Walls and Within Them
It's been easy to think of walls as bad things, given the last few years. And then there's that saying about fences. Both add to evidence that walls act as barriers as their primary function.
But of course, walls have more than one dimension. Our walls have helped display the warmth of our family. Our walls try to welcome and delight. Our walls tell a story.
At our home on Tartan Curve, Megan got it in her to paint an accent wall for each boy's bedroom. We'd gone down the route before of chalkboard walls, full-bleed yellow, and dare I say, four-different color wall rooms. This effort would be different. Not nearly as drastic but likely more work.
She started with Max, painting his wall while he visited his grandparent's house. It was something to watch her make them come to life, just her brain, pigments, and plenty of painter's tape. I've come to realize a steady refrain with Megan—she continuously makes the spaces around her better for her having been there. If only we could all be so present and talented.
Max's triangles, Jack's hexagons, and then Ben's polygons.
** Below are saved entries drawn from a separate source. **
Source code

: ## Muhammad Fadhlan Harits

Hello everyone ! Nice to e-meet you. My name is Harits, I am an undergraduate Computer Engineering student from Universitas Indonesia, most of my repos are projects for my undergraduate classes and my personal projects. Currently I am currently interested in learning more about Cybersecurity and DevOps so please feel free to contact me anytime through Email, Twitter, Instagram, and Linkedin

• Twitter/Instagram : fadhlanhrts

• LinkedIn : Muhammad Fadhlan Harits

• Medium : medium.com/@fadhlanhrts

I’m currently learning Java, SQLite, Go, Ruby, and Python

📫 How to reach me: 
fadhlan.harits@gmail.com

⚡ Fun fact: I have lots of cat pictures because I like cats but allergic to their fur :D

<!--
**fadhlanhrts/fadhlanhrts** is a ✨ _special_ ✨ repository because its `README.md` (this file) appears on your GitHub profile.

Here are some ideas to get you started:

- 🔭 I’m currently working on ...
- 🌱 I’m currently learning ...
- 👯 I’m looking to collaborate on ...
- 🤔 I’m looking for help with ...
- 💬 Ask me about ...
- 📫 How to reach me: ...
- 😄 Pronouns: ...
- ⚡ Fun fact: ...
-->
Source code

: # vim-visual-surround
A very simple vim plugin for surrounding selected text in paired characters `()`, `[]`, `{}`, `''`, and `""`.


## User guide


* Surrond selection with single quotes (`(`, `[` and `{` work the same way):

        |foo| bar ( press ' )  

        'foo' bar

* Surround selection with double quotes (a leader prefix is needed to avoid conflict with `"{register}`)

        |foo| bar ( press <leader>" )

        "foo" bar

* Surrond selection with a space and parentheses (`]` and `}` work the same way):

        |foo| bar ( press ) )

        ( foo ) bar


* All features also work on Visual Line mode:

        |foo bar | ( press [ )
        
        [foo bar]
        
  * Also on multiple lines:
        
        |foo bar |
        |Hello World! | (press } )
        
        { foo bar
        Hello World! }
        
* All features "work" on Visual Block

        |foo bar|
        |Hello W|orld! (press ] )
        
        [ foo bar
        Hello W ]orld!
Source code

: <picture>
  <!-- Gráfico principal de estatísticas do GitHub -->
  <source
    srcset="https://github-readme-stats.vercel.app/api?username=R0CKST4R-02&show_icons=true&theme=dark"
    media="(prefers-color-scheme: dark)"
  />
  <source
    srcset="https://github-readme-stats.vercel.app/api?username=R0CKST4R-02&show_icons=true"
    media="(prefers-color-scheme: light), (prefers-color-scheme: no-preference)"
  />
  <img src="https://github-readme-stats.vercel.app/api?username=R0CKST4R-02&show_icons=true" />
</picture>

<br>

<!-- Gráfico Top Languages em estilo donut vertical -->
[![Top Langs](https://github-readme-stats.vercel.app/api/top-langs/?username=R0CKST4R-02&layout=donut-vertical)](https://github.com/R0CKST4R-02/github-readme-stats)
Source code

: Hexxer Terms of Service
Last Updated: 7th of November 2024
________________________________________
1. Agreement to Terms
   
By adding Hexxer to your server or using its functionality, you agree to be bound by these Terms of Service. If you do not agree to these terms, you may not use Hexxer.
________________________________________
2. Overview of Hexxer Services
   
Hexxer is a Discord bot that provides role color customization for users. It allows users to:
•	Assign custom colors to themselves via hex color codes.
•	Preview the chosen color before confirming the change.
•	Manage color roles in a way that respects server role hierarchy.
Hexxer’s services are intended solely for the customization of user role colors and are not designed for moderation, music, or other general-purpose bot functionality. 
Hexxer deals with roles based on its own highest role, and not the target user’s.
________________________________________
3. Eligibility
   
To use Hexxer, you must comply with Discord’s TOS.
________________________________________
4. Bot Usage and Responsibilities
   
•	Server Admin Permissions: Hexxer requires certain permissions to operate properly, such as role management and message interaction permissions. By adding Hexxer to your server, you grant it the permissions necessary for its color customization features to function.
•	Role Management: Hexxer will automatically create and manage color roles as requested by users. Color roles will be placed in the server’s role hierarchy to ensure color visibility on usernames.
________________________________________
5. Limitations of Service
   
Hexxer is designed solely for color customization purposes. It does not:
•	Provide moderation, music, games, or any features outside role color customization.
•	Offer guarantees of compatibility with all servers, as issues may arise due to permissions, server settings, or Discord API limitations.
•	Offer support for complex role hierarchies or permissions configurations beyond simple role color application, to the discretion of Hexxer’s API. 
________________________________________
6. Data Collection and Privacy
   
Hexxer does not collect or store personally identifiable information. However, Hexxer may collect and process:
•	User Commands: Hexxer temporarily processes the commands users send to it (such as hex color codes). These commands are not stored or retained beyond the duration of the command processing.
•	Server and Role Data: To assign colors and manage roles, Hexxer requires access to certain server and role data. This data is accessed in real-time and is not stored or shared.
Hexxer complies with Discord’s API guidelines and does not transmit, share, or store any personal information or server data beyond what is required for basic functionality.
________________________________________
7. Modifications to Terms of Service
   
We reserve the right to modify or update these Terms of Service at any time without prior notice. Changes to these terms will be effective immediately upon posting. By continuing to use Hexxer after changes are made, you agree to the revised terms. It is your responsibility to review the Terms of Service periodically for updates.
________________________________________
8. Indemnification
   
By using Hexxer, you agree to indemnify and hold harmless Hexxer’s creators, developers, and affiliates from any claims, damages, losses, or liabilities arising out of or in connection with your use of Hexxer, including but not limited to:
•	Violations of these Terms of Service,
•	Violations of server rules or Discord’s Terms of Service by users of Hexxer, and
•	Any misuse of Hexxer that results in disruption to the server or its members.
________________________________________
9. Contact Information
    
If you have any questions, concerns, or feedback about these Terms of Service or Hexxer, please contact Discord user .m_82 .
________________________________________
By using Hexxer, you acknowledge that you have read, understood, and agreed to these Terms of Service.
Each was as unique as the child. Next, she tackled our bedroom, realizing a contrasting yellow and grey vision. Megan even tackled my office—creating a grey chevron or herringbone pattern that was a welcome sight for the time I spent in there. Take a look!
Leaving Tartan Curve, what we affectionately called the Brownstain, was harder because it meant leaving our walls (I hope we come up with a better proper noun for Cheyenne). Our walls have told stories. Of growth. Of learning. Of celebration. Of mistakes. Some tears were shed.
Luckily, some walls we can take with us.
In a small way, I've tried to preserve what Megan made, both physically and digitally. We have photos of each boy in front of his wall, added to the yearly photo album. I've also created the walls page, a gallery of each wall. Clicking on a wall will expand it into a full page version of itself. Lastly, I've adapted the walls as part of the experimental color palette of my new site.
We all leave a mark on the places we occupy. A memory of sorts of the people that lived there. I don't know what will become of the murals, but I hope they bring some joy, surprise, or possibility to the new inhabitants. And like our gardens at each home, I suspect this new house will need a new coat soon.